Re: Structured Resources

At 5:54 PM 3/17/97, Yaron Goland wrote:
>Documents have structure and it would seem a good thing for DAV to
>expose this structure and make it available for manipulation. As such I
>propose a new Method, STRUCTURE. When executed on a resource this method
>will return a description of the structure of the document.
>
>I recommend that the structure of a resource be expressed as a list of
>URIs, some relative, some not, along with associated meta-data. The
>STRUCTURE method returns this list.

I went back and re-read this proposal.  After reading it, I'm still in need
of clarification.

To start with, the initial justification for this feature is stated as, "it
would be a good thing for DAV to expose {document} structure."  Perhaps it
would be easier to understand this proposal if we knew which requirements
were addressed by it.  By reading this post, and follow-on posts carefully,
it appears that this proposal is intended to address:
  - partial resource updates (partial writes)
  - partial resource locks
  - listing a container

Is this the complete list of requirements (or functionality) addressed by
this proposal?

It is not clear to me that this structure proposal completely addresses
these requirements, nor is it clear that this is the best possible means of
addressing the requirements (what are the tradeoffs we are making by
adopting this approach?).  It is also very unclear how this proposal
actually works (there are a lot of devils in the details).

For example, lets examine the case where a client wants to perform a
partial resource lock of section 1 of a document which contains five major
sections.  The client does a STRUCTURE call and receives back a list of 15
URLs (or maybe only 3 URLs -- the important thing isn't the exact number,
only that there are either more or less URLs returned than sections in the
document).  This might occur if the server doesn't perfectly understand the
structure of the document (this happened to me just the other day -- the
Acrobat Distiller mistook an author name as a major section of a FrameMaker
paper), or if there are ambiguities in how to expose the structure of a
document (e.g., if there are H1 tags in an HTML document, don't expose H3
or higher, but if H3 is the lowest heading, then should they be exposed?).
The general question is: how does the client map the output of a STRUCTURE
method to sections in a document?  Proprietary metadata tags?  This also
applies to partial puts.

To make structure interoperable, you'll need to define descriptive tags for
each URI that is returned, which may vary by media type.  This appears to
lead to a discussion about a Dublin Core like set of tags (here there be
dragons?) for describing the elements of a document's structure.

Judith Slein had an insightful reply to this proposal (as she usually
does), stating that (without any reply to date) useful operations on
structured documents are:

>Insert new content into the document at a certain position in the structure
>(for example, insert 5 new pages after page 10)
>Delete content from the document
>Move content from one location to another in the structure
>Copy content from one location to another in the structure

Is this capability now facilitated because the structure is exposed?  The
structure proposal now makes these questions relevant, whereas with other
proposals these questions were not.  To be truthful, our requirements
document doesn't have any requirements for providing operations to
copy/move sections of a document -- but does this mean we shoduld now
reexamine the requirements and add extra functionality? (I say no).

As for listing a container, structure would work, but it does seem somewhat
convoluted.  When listing a directory-like-object, there are requirements
on what metadata should be returned for each entry (media type, last
modified date, creation date, and potentially owner and entity tag).  While
this metadata might be returned, there is no requirement for what metadata
should be returned.

>One method for adding to the structure of a document is to PUT a new
>resource, where the request-URI has the same base as the structure
>resource.
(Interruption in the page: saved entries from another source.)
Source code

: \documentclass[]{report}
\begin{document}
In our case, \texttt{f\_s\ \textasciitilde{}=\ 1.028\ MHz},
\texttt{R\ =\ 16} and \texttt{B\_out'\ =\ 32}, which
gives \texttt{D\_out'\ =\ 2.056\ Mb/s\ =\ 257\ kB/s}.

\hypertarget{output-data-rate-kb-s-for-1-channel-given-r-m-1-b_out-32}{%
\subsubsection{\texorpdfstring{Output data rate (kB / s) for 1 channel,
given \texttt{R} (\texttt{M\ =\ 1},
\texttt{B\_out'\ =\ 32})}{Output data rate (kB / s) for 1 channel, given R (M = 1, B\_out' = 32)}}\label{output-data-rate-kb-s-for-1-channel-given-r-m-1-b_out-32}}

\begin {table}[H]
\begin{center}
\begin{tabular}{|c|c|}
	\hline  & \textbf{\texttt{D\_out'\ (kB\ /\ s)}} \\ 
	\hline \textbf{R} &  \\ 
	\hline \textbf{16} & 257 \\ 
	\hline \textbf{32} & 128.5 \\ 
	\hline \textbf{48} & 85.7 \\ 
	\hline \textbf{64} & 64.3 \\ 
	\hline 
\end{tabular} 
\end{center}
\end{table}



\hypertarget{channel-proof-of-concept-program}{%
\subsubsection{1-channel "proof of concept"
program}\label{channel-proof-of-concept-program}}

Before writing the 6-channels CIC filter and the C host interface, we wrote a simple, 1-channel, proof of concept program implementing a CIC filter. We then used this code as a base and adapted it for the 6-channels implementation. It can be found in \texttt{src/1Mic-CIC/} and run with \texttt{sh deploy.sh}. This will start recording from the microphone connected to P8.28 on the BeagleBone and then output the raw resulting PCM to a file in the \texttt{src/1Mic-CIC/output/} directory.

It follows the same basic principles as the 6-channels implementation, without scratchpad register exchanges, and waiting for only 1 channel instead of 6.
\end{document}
Thus if the structured resource is http://foo then
>http://foo/bar specifies a member of foo's structure.

This appears to have the drawback of the occasional name space collision.
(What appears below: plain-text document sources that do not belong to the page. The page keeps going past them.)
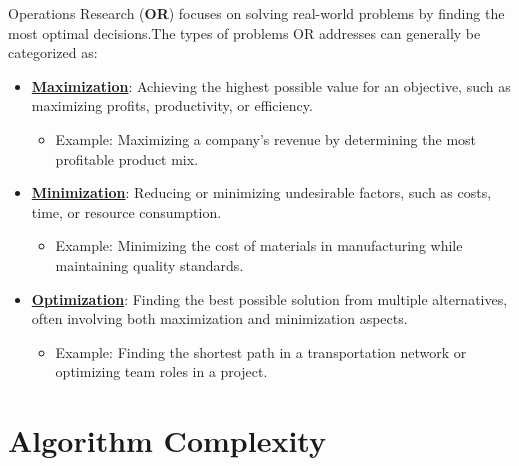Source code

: \begin{tcolorbox}[title=Types of Problems]
Operations Research (\textbf{OR}) focuses on solving real-world problems by finding the most optimal decisions.The types of problems OR addresses can generally be categorized as:

\begin{itemize}
    \item \textbf{\underline{Maximization}}: Achieving the highest possible value for an objective, such as maximizing profits, productivity, or efficiency. 
        \begin{itemize}
            \item Example: Maximizing a company's revenue by determining the most profitable product mix.
        \end{itemize}
    
    \item \textbf{\underline{Minimization}}: Reducing or minimizing undesirable factors, such as costs, time, or resource consumption.
        \begin{itemize}
            \item Example: Minimizing the cost of materials in manufacturing while maintaining quality standards.
        \end{itemize}

    \item \textbf{\underline{Optimization}}: Finding the best possible solution from multiple alternatives, often involving both maximization and minimization aspects. 
        \begin{itemize}
            \item Example: Finding the shortest path in a transportation network or optimizing team roles in a project.
        \end{itemize}
\end{itemize}
\end{tcolorbox}

\section{Algorithm Complexity}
In general, the structure proposal puts the burden of understanding
document structure on the server and then adds an extra burden to the
client to understand the structure the server returns (e.g., a client asks
for STRUCTURE of resource at URL U, which the server returns in the body of
the STRUCTURE response, which the client then needs to interpret and
correlate with its understanding of the document structure.)  However,
wouldn't it just be easier for the client to give the server what it thinks
the name of the structural element should be?  So if a client wants to lock
section 1, it should simply tell the server to lock section 1, rather than
do a STRUCTURE, followed by an interpretation, followed by a lock of the
URI that the client thinks corresponds to section 1.  If the server
understands the structure, it will have enough information to process this
request.  No, I wasn't asleep during the partial resource lock discussion,
but I don't buy that the only solution to the partial resource naming
problem is something like structure.

Similarly for partial writes, a client should simply submit a
media-type-specific description of the change, which the server will apply
to the resource.  An example of this is the VTML proposal, which would be
one (of many) media types which could usefully describe an update to an
HTML file.  The output of Unix diff is another.

As for containers -- all we really need is MKDIR, RMDIR, and BROWSE, plus
container specific semantics for other methods.  Structure just doesn't
seem like a good fit, since it's stretching the notion of the "structure"
of a container, which is really just a flat list or tree, to represent the
elements of a container.

>        I look forward to the group's comments,

These are my comments.  :-)

- Jim

Received on Tuesday, 25 March 1997 21:39:12 UTC